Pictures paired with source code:
++++

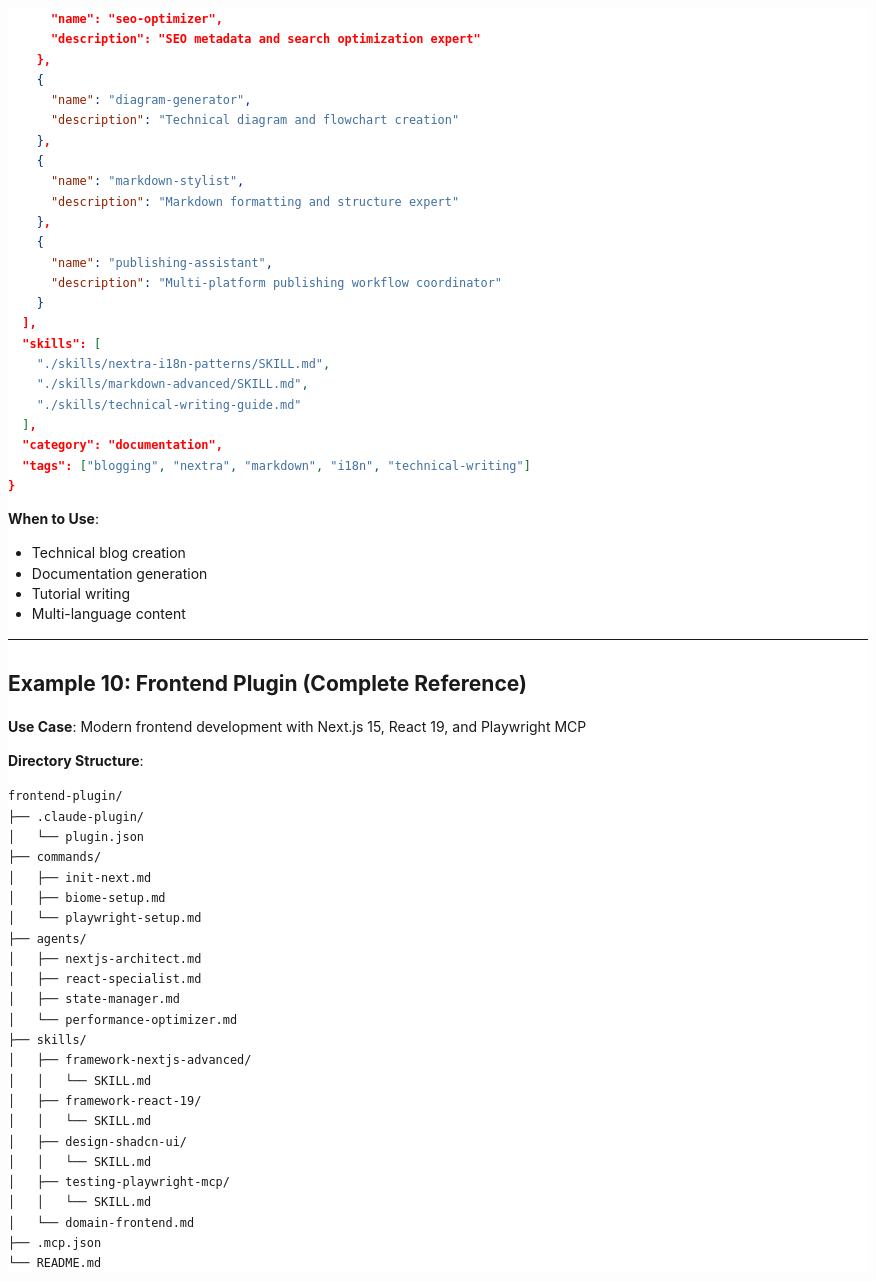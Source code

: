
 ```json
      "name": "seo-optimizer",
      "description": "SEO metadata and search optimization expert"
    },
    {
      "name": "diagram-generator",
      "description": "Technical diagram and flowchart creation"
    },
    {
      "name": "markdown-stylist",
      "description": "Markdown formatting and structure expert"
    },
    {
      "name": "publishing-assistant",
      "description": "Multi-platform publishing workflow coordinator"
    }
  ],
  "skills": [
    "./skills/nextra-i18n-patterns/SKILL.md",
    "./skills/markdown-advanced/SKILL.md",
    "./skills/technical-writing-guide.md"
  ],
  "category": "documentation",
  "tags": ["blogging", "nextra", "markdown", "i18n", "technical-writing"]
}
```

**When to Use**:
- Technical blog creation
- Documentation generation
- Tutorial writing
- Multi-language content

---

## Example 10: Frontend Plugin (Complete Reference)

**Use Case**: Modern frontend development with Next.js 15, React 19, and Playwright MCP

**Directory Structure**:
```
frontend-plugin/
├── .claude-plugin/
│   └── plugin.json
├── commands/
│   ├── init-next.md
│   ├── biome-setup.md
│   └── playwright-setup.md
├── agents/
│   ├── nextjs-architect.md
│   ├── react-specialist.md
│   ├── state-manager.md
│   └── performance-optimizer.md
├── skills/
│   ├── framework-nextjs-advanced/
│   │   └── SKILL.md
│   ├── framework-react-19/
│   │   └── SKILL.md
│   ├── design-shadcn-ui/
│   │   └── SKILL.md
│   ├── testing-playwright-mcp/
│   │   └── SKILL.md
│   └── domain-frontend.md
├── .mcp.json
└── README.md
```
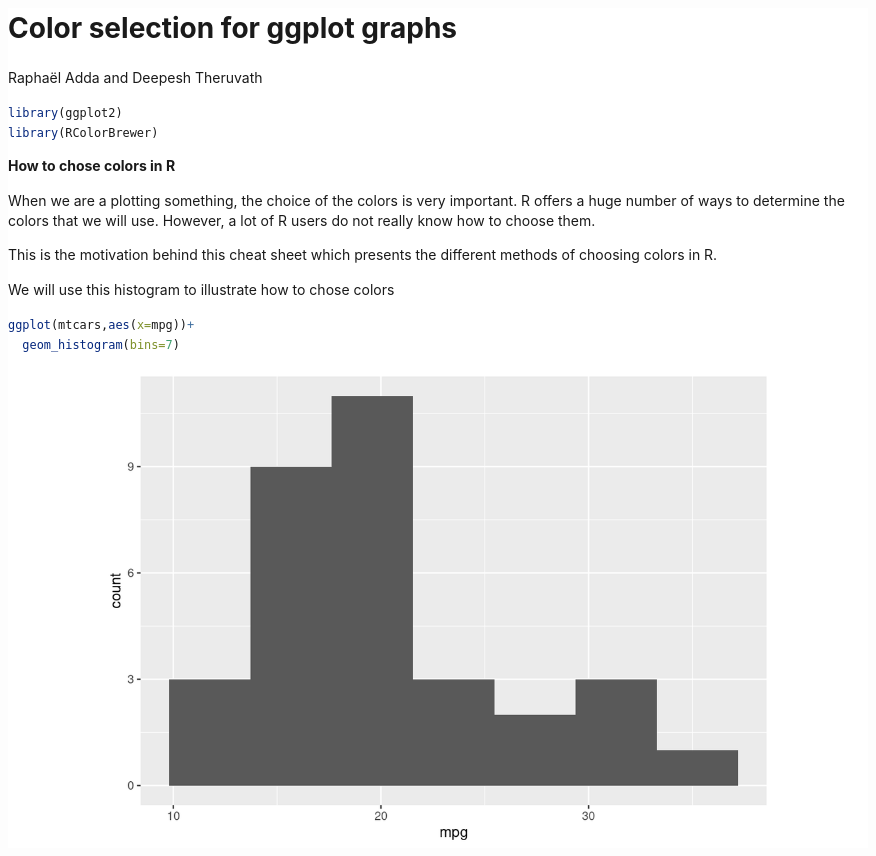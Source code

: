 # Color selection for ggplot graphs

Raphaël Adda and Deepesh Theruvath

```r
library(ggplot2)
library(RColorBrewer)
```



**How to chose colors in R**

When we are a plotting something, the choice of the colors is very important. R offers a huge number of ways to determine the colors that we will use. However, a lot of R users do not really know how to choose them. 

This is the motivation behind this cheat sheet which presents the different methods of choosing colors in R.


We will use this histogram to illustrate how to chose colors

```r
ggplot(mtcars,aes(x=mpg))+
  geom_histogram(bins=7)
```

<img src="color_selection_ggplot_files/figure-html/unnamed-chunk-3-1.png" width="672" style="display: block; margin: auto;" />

++++

* **To do**
Word for word, give again the lines from the first entry to the line with "for ggplot graphs", inclusive. Exclude the pictures.

* **Reply**
Source code

:
 ```json
      "name": "seo-optimizer",
      "description": "SEO metadata and search optimization expert"
    },
    {
      "name": "diagram-generator",
      "description": "Technical diagram and flowchart creation"
    },
    {
      "name": "markdown-stylist",
      "description": "Markdown formatting and structure expert"
    },
    {
      "name": "publishing-assistant",
      "description": "Multi-platform publishing workflow coordinator"
    }
  ],
  "skills": [
    "./skills/nextra-i18n-patterns/SKILL.md",
    "./skills/markdown-advanced/SKILL.md",
    "./skills/technical-writing-guide.md"
  ],
  "category": "documentation",
  "tags": ["blogging", "nextra", "markdown", "i18n", "technical-writing"]
}
```

**When to Use**:
- Technical blog creation
- Documentation generation
- Tutorial writing
- Multi-language content

---

## Example 10: Frontend Plugin (Complete Reference)

**Use Case**: Modern frontend development with Next.js 15, React 19, and Playwright MCP

**Directory Structure**:
```
frontend-plugin/
├── .claude-plugin/
│   └── plugin.json
├── commands/
│   ├── init-next.md
│   ├── biome-setup.md
│   └── playwright-setup.md
├── agents/
│   ├── nextjs-architect.md
│   ├── react-specialist.md
│   ├── state-manager.md
│   └── performance-optimizer.md
├── skills/
│   ├── framework-nextjs-advanced/
│   │   └── SKILL.md
│   ├── framework-react-19/
│   │   └── SKILL.md
│   ├── design-shadcn-ui/
│   │   └── SKILL.md
│   ├── testing-playwright-mcp/
│   │   └── SKILL.md
│   └── domain-frontend.md
├── .mcp.json
└── README.md
```
Source code

: # Color selection for ggplot graphs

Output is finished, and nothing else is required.